Released on Monday, October 25, 2004
United States of America
AH-64D Apache Longbow
UAV - Unmanned Aerial Vehicle
The Boeing company has released that is performing flight testing on a new advanced technology combining the advanced of unmanned Aerial Vehicle (UAV) and a combat proven manned rotorcraft helicopter at company's facilities in Mesa, Arizona.

The proof-of-concept demonstrator, named the 'Unmanned Little Bird', consists of a modified MD-530F helicopter that has been flying since September 8 and made its first autonomous take off and landing October 16.

Until now, the Unmanned Little Bird has logged more than 20 hours while flying in autonomous flight mode (UAV) carrying a test pilot that monitors the aircraft overall performance but not actively flying the MD-530F helicopter. The prototype helicopter is expected to continue the validation flight testing program over 2005. Boeing projects the flight control technology to be integrated easily into existing manned aircraft.

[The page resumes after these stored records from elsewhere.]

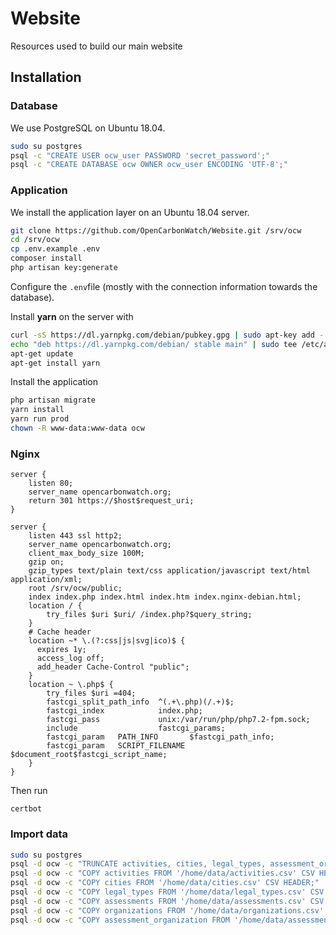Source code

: # Website
Resources used to build our main website

## Installation

### Database

We use PostgreSQL on Ubuntu 18.04.

```bash
sudo su postgres
psql -c "CREATE USER ocw_user PASSWORD 'secret_password';"
psql -c "CREATE DATABASE ocw OWNER ocw_user ENCODING 'UTF-8';"
```

### Application

We install the application layer on an Ubuntu 18.04 server.

```bash
git clone https://github.com/OpenCarbonWatch/Website.git /srv/ocw
cd /srv/ocw
cp .env.example .env
composer install
php artisan key:generate
```

Configure the `.env`file (mostly with the connection information towards the database).

Install **yarn** on the server with

```bash
curl -sS https://dl.yarnpkg.com/debian/pubkey.gpg | sudo apt-key add -
echo "deb https://dl.yarnpkg.com/debian/ stable main" | sudo tee /etc/apt/sources.list.d/yarn.list
apt-get update
apt-get install yarn
```

Install the application

```bash
php artisan migrate
yarn install
yarn run prod
chown -R www-data:www-data ocw
```

### Nginx

```
server {
    listen 80;
    server_name opencarbonwatch.org;
    return 301 https://$host$request_uri;
}

server {
    listen 443 ssl http2;
    server_name opencarbonwatch.org;
    client_max_body_size 100M;
    gzip on;
    gzip_types text/plain text/css application/javascript text/html application/xml;
    root /srv/ocw/public;
    index index.php index.html index.htm index.nginx-debian.html;
    location / {
        try_files $uri $uri/ /index.php?$query_string;
    }
    # Cache header
    location ~* \.(?:css|js|svg|ico)$ {
      expires 1y;
      access_log off;
      add_header Cache-Control "public";
    }
    location ~ \.php$ {
        try_files $uri =404;
        fastcgi_split_path_info  ^(.+\.php)(/.+)$;
        fastcgi_index            index.php;
        fastcgi_pass             unix:/var/run/php/php7.2-fpm.sock;
        include                  fastcgi_params;
        fastcgi_param   PATH_INFO       $fastcgi_path_info;
        fastcgi_param   SCRIPT_FILENAME $document_root$fastcgi_script_name;
    }
}
```

Then run

```
certbot
```

### Import data

```bash
sudo su postgres
psql -d ocw -c "TRUNCATE activities, cities, legal_types, assessment_organization, assessments, organizations;"
psql -d ocw -c "COPY activities FROM '/home/data/activities.csv' CSV HEADER;"
psql -d ocw -c "COPY cities FROM '/home/data/cities.csv' CSV HEADER;"
psql -d ocw -c "COPY legal_types FROM '/home/data/legal_types.csv' CSV HEADER;"
psql -d ocw -c "COPY assessments FROM '/home/data/assessments.csv' CSV HEADER;"
psql -d ocw -c "COPY organizations FROM '/home/data/organizations.csv' CSV HEADER;"
psql -d ocw -c "COPY assessment_organization FROM '/home/data/assessment_organization.csv' CSV HEADER;"
```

Boeing is funding this research and development program, which is demonstrating Level 5 capabilities, indicating it can be flown autonomously while its payload or sensor is guided from a remote site. According to Boeing, Level 5 capabilities fit well into AH-64D Apache Longbow combat helicopter, which has already demonstrated such capabilities during other UAV test programs.

The flight control technology developed by Boeing aim is to offer military operators the chance to turn manned airborne platforms into low cost, multi-purpose unmanned aircraft capable of performing high risk combat missions operable and deployable with ease. The flight control technology also supports network-centric operations which are deemed as common operations on the battlefields of the future.

Waldo Carmona, director of Advanced Army Systems, noted that Unmanned Little Bird can be configured to carry external payloads and to launch weapons in combat. Boeing expects that future testing will demonstrate a wide range of missions such as surveillance communications relay. Little Birds operated by the US Special Operations Forces could be the first aircraft to benefit from the Unmanned Little Bird program.

The Unmanned Little Bird program was unveiled by Boeing at the 2004 Association of the United States Army (AUSA) exposition in Washington, D.C.